Segment Open

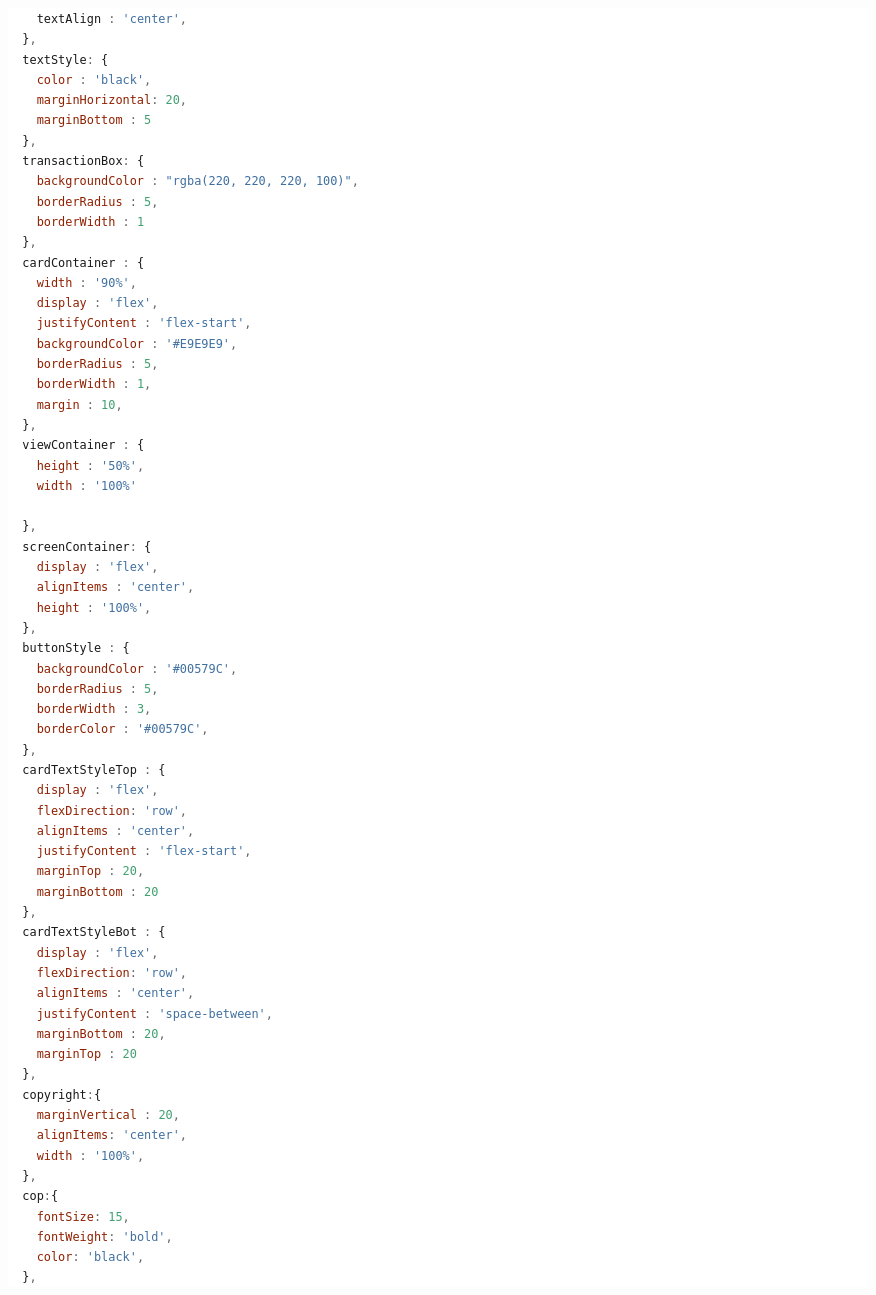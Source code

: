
 ```JavaScript
    textAlign : 'center',
  },
  textStyle: {
    color : 'black',
    marginHorizontal: 20,
    marginBottom : 5
  },
  transactionBox: {
    backgroundColor : "rgba(220, 220, 220, 100)",
    borderRadius : 5,
    borderWidth : 1
  },
  cardContainer : {
    width : '90%',
    display : 'flex',
    justifyContent : 'flex-start',
    backgroundColor : '#E9E9E9', 
    borderRadius : 5,
    borderWidth : 1,
    margin : 10,
  },
  viewContainer : {
    height : '50%',
    width : '100%'

  },
  screenContainer: {
    display : 'flex',
    alignItems : 'center',
    height : '100%',
  },
  buttonStyle : {
    backgroundColor : '#00579C',
    borderRadius : 5,
    borderWidth : 3,
    borderColor : '#00579C',
  },
  cardTextStyleTop : {
    display : 'flex', 
    flexDirection: 'row', 
    alignItems : 'center', 
    justifyContent : 'flex-start',
    marginTop : 20,
    marginBottom : 20
  },
  cardTextStyleBot : {
    display : 'flex', 
    flexDirection: 'row', 
    alignItems : 'center', 
    justifyContent : 'space-between',
    marginBottom : 20,
    marginTop : 20
  },
  copyright:{
    marginVertical : 20,
    alignItems: 'center',
    width : '100%',
  },
  cop:{
    fontSize: 15,
    fontWeight: 'bold',
    color: 'black',
  },
```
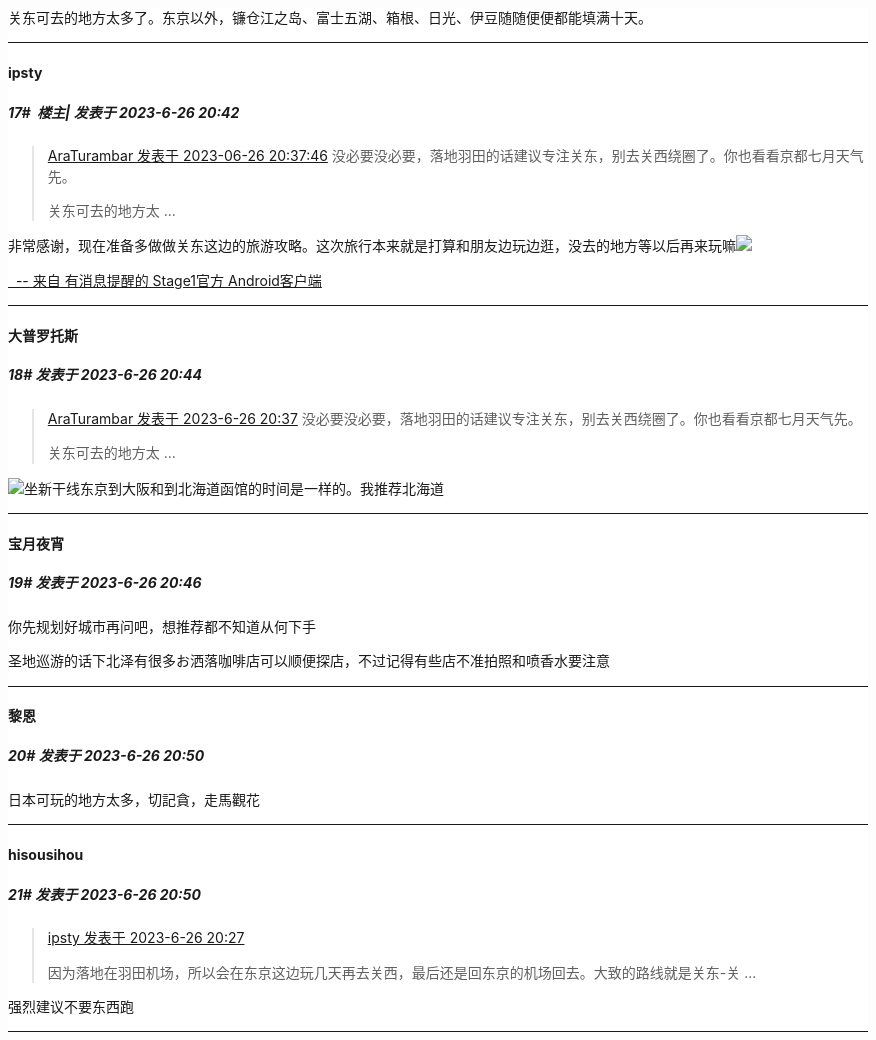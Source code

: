 关东可去的地方太多了。东京以外，镰仓江之岛、富士五湖、箱根、日光、伊豆随随便便都能填满十天。

*****

####  ipsty  
##### 17#         楼主| 发表于 2023-6-26 20:42

<blockquote><a href="httphttps://bbs.saraba1st.com/2b/forum.php?mod=redirect&amp;goto=findpost&amp;pid=61443980&amp;ptid=2141755" target="_blank">AraTurambar 发表于 2023-06-26 20:37:46</a>
没必要没必要，落地羽田的话建议专注关东，别去关西绕圈了。你也看看京都七月天气先。

关东可去的地方太 ...</blockquote>非常感谢，现在准备多做做关东这边的旅游攻略。这次旅行本来就是打算和朋友边玩边逛，没去的地方等以后再来玩嘛<img src="https://static.saraba1st.com/image/smiley/face2017/057.png" referrerpolicy="no-referrer">

[  -- 来自 有消息提醒的 Stage1官方 Android客户端](https://www.coolapk.com/apk/140634)

*****

####  大普罗托斯  
##### 18#       发表于 2023-6-26 20:44

<blockquote><a href="httphttps://bbs.saraba1st.com/2b/forum.php?mod=redirect&amp;goto=findpost&amp;pid=61443980&amp;ptid=2141755" target="_blank">AraTurambar 发表于 2023-6-26 20:37</a>
没必要没必要，落地羽田的话建议专注关东，别去关西绕圈了。你也看看京都七月天气先。

关东可去的地方太 ...</blockquote>
<img src="https://static.saraba1st.com/image/smiley/face2017/067.png" referrerpolicy="no-referrer">坐新干线东京到大阪和到北海道函馆的时间是一样的。我推荐北海道

*****

####  宝月夜宵  
##### 19#       发表于 2023-6-26 20:46

你先规划好城市再问吧，想推荐都不知道从何下手

圣地巡游的话下北泽有很多お洒落咖啡店可以顺便探店，不过记得有些店不准拍照和喷香水要注意

*****

####  黎恩  
##### 20#       发表于 2023-6-26 20:50

日本可玩的地方太多，切記貪，走馬觀花

*****

####  hisousihou  
##### 21#       发表于 2023-6-26 20:50

<blockquote><a href="httphttps://bbs.saraba1st.com/2b/forum.php?mod=redirect&amp;goto=findpost&amp;pid=61443860&amp;ptid=2141755" target="_blank">ipsty 发表于 2023-6-26 20:27</a>

因为落地在羽田机场，所以会在东京这边玩几天再去关西，最后还是回东京的机场回去。大致的路线就是关东-关 ...</blockquote>
强烈建议不要东西跑

*****
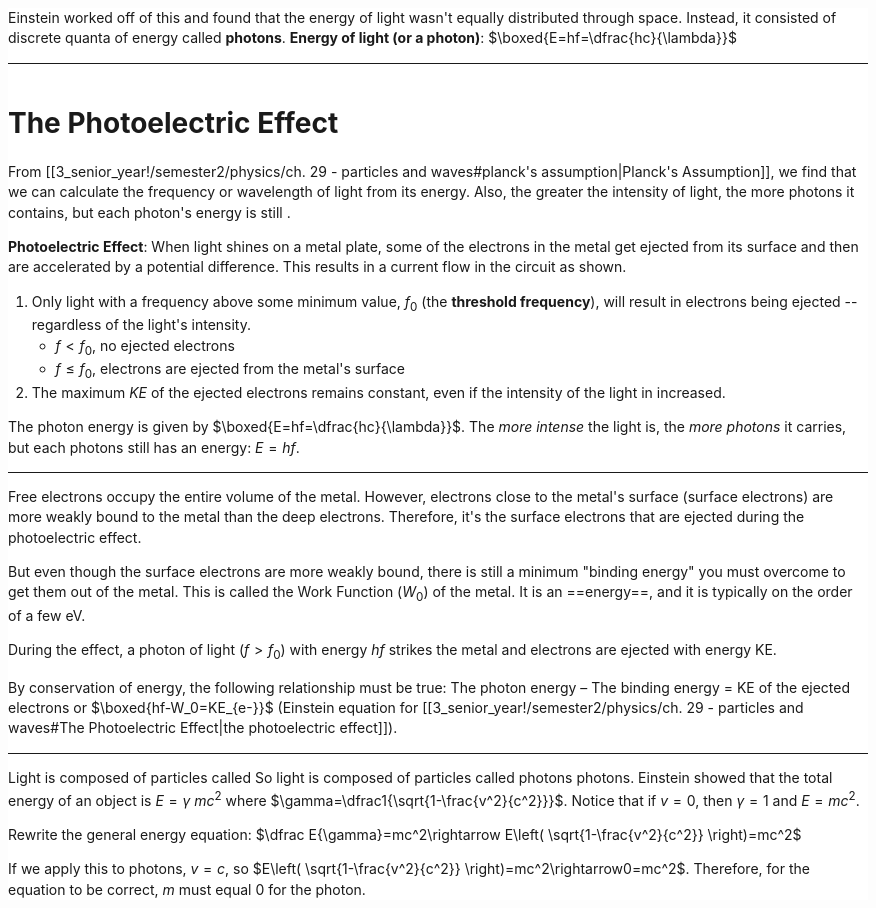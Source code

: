 Einstein worked off of this and found that the energy of light wasn't equally distributed through space. Instead, it consisted of discrete quanta of energy called **photons**.
**Energy of light (or a photon)**: $\boxed{E=hf=\dfrac{hc}{\lambda}}$ 

---

# The Photoelectric Effect
From [[3_senior_year!/semester2/physics/ch. 29 - particles and waves#planck's assumption\|Planck's Assumption]], we find that we can calculate the frequency or wavelength of light from its energy. Also, the greater the intensity of light, the more photons it contains, but each photon's energy is still .

**Photoelectric Effect**: When light shines on a metal plate, some of the electrons in the metal get ejected from its surface and then are accelerated by a potential difference. This results in a current flow in the circuit as shown.
1. Only light with a frequency above some minimum value, $f_0$ (the **threshold frequency**), will result in electrons being ejected -- regardless of the light's intensity.
	- $f<f_0$, no ejected electrons
	- $f\le f_0$, electrons are ejected from the metal's surface
2. The maximum $KE$ of the ejected electrons remains constant, even if the intensity of the light in increased.

The photon energy is given by $\boxed{E=hf=\dfrac{hc}{\lambda}}$. The *more intense* the light is, the *more photons* it carries, but each photons still has an energy: $E=hf$.

---

Free electrons occupy the entire volume of the metal. However, electrons close to the metal's surface (surface electrons) are more weakly bound to the metal than the deep electrons. Therefore, it's the surface electrons that are ejected during the photoelectric effect.

But even though the surface electrons are more weakly bound, there is still a minimum "binding energy" you must overcome to get them out of the metal. This is called the Work Function ($W_0$) of the metal. It is an ==energy==, and it is typically on the order of a few eV.

During the effect, a photon of light ($f>f_0$) with energy $hf$ strikes the metal and electrons are ejected with energy KE.

By conservation of energy, the following relationship must be true:
$\text{The photon energy – The binding energy = KE of the ejected electrons}$
or $\boxed{hf-W_0=KE_{e-}}$ (Einstein equation for [[3_senior_year!/semester2/physics/ch. 29 - particles and waves#The Photoelectric Effect\|the photoelectric effect]]). 

---

Light is composed of particles called So light is composed of particles called photons photons. Einstein showed that the total energy of an object is $E=\gamma\ mc^2$ where $\gamma=\dfrac1{\sqrt{1-\frac{v^2}{c^2}}}$. Notice that if $v=0$, then $\gamma=1$ and $E=mc^2$.

Rewrite the general energy equation: $\dfrac E{\gamma}=mc^2\rightarrow E\left( \sqrt{1-\frac{v^2}{c^2}} \right)=mc^2$ 

If we apply this to photons, $v=c$, so $E\left( \sqrt{1-\frac{v^2}{c^2}} \right)=mc^2\rightarrow0=mc^2$. Therefore, for the equation to be correct, $m$ must equal $0$ for the photon.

Segment Closed

[Assigned task]:
When you return the listing, keep each line exact and leave the pictures out.

[Solution]:
Source code

:
 ```JavaScript
    textAlign : 'center',
  },
  textStyle: {
    color : 'black',
    marginHorizontal: 20,
    marginBottom : 5
  },
  transactionBox: {
    backgroundColor : "rgba(220, 220, 220, 100)",
    borderRadius : 5,
    borderWidth : 1
  },
  cardContainer : {
    width : '90%',
    display : 'flex',
    justifyContent : 'flex-start',
    backgroundColor : '#E9E9E9', 
    borderRadius : 5,
    borderWidth : 1,
    margin : 10,
  },
  viewContainer : {
    height : '50%',
    width : '100%'

  },
  screenContainer: {
    display : 'flex',
    alignItems : 'center',
    height : '100%',
  },
  buttonStyle : {
    backgroundColor : '#00579C',
    borderRadius : 5,
    borderWidth : 3,
    borderColor : '#00579C',
  },
  cardTextStyleTop : {
    display : 'flex', 
    flexDirection: 'row', 
    alignItems : 'center', 
    justifyContent : 'flex-start',
    marginTop : 20,
    marginBottom : 20
  },
  cardTextStyleBot : {
    display : 'flex', 
    flexDirection: 'row', 
    alignItems : 'center', 
    justifyContent : 'space-between',
    marginBottom : 20,
    marginTop : 20
  },
  copyright:{
    marginVertical : 20,
    alignItems: 'center',
    width : '100%',
  },
  cop:{
    fontSize: 15,
    fontWeight: 'bold',
    color: 'black',
  },
```
Source code

: 关东可去的地方太多了。东京以外，镰仓江之岛、富士五湖、箱根、日光、伊豆随随便便都能填满十天。

*****

####  ipsty  
##### 17#         楼主| 发表于 2023-6-26 20:42

<blockquote><a href="httphttps://bbs.saraba1st.com/2b/forum.php?mod=redirect&amp;goto=findpost&amp;pid=61443980&amp;ptid=2141755" target="_blank">AraTurambar 发表于 2023-06-26 20:37:46</a>
没必要没必要，落地羽田的话建议专注关东，别去关西绕圈了。你也看看京都七月天气先。

关东可去的地方太 ...</blockquote>非常感谢，现在准备多做做关东这边的旅游攻略。这次旅行本来就是打算和朋友边玩边逛，没去的地方等以后再来玩嘛<img src="https://static.saraba1st.com/image/smiley/face2017/057.png" referrerpolicy="no-referrer">

[  -- 来自 有消息提醒的 Stage1官方 Android客户端](https://www.coolapk.com/apk/140634)

*****

####  大普罗托斯  
##### 18#       发表于 2023-6-26 20:44

<blockquote><a href="httphttps://bbs.saraba1st.com/2b/forum.php?mod=redirect&amp;goto=findpost&amp;pid=61443980&amp;ptid=2141755" target="_blank">AraTurambar 发表于 2023-6-26 20:37</a>
没必要没必要，落地羽田的话建议专注关东，别去关西绕圈了。你也看看京都七月天气先。

关东可去的地方太 ...</blockquote>
<img src="https://static.saraba1st.com/image/smiley/face2017/067.png" referrerpolicy="no-referrer">坐新干线东京到大阪和到北海道函馆的时间是一样的。我推荐北海道

*****

####  宝月夜宵  
##### 19#       发表于 2023-6-26 20:46

你先规划好城市再问吧，想推荐都不知道从何下手

圣地巡游的话下北泽有很多お洒落咖啡店可以顺便探店，不过记得有些店不准拍照和喷香水要注意

*****

####  黎恩  
##### 20#       发表于 2023-6-26 20:50

日本可玩的地方太多，切記貪，走馬觀花

*****

####  hisousihou  
##### 21#       发表于 2023-6-26 20:50

<blockquote><a href="httphttps://bbs.saraba1st.com/2b/forum.php?mod=redirect&amp;goto=findpost&amp;pid=61443860&amp;ptid=2141755" target="_blank">ipsty 发表于 2023-6-26 20:27</a>

因为落地在羽田机场，所以会在东京这边玩几天再去关西，最后还是回东京的机场回去。大致的路线就是关东-关 ...</blockquote>
强烈建议不要东西跑

*****
Source code

: Einstein worked off of this and found that the energy of light wasn't equally distributed through space. Instead, it consisted of discrete quanta of energy called **photons**.
**Energy of light (or a photon)**: $\boxed{E=hf=\dfrac{hc}{\lambda}}$ 

---

# The Photoelectric Effect
From [[3_senior_year!/semester2/physics/ch. 29 - particles and waves#planck's assumption\|Planck's Assumption]], we find that we can calculate the frequency or wavelength of light from its energy. Also, the greater the intensity of light, the more photons it contains, but each photon's energy is still .

**Photoelectric Effect**: When light shines on a metal plate, some of the electrons in the metal get ejected from its surface and then are accelerated by a potential difference. This results in a current flow in the circuit as shown.
1. Only light with a frequency above some minimum value, $f_0$ (the **threshold frequency**), will result in electrons being ejected -- regardless of the light's intensity.
	- $f<f_0$, no ejected electrons
	- $f\le f_0$, electrons are ejected from the metal's surface
2. The maximum $KE$ of the ejected electrons remains constant, even if the intensity of the light in increased.

The photon energy is given by $\boxed{E=hf=\dfrac{hc}{\lambda}}$. The *more intense* the light is, the *more photons* it carries, but each photons still has an energy: $E=hf$.

---

Free electrons occupy the entire volume of the metal. However, electrons close to the metal's surface (surface electrons) are more weakly bound to the metal than the deep electrons. Therefore, it's the surface electrons that are ejected during the photoelectric effect.

But even though the surface electrons are more weakly bound, there is still a minimum "binding energy" you must overcome to get them out of the metal. This is called the Work Function ($W_0$) of the metal. It is an ==energy==, and it is typically on the order of a few eV.

During the effect, a photon of light ($f>f_0$) with energy $hf$ strikes the metal and electrons are ejected with energy KE.

By conservation of energy, the following relationship must be true:
$\text{The photon energy – The binding energy = KE of the ejected electrons}$
or $\boxed{hf-W_0=KE_{e-}}$ (Einstein equation for [[3_senior_year!/semester2/physics/ch. 29 - particles and waves#The Photoelectric Effect\|the photoelectric effect]]). 

---

Light is composed of particles called So light is composed of particles called photons photons. Einstein showed that the total energy of an object is $E=\gamma\ mc^2$ where $\gamma=\dfrac1{\sqrt{1-\frac{v^2}{c^2}}}$. Notice that if $v=0$, then $\gamma=1$ and $E=mc^2$.

Rewrite the general energy equation: $\dfrac E{\gamma}=mc^2\rightarrow E\left( \sqrt{1-\frac{v^2}{c^2}} \right)=mc^2$ 

If we apply this to photons, $v=c$, so $E\left( \sqrt{1-\frac{v^2}{c^2}} \right)=mc^2\rightarrow0=mc^2$. Therefore, for the equation to be correct, $m$ must equal $0$ for the photon.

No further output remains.